Work request
Return all of the entries word for word, but omit the pictures they contain.

Exercise materials section start

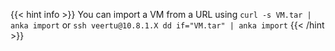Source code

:---
---

{{< hint info >}}
You can import a VM from a URL using `curl -s VM.tar | anka import` or `ssh veertu@10.8.1.X dd if="VM.tar" | anka import`
{{< /hint >}}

Exercise materials section end

Finished task
Source code

:---
---

{{< hint info >}}
You can import a VM from a URL using `curl -s VM.tar | anka import` or `ssh veertu@10.8.1.X dd if="VM.tar" | anka import`
{{< /hint >}}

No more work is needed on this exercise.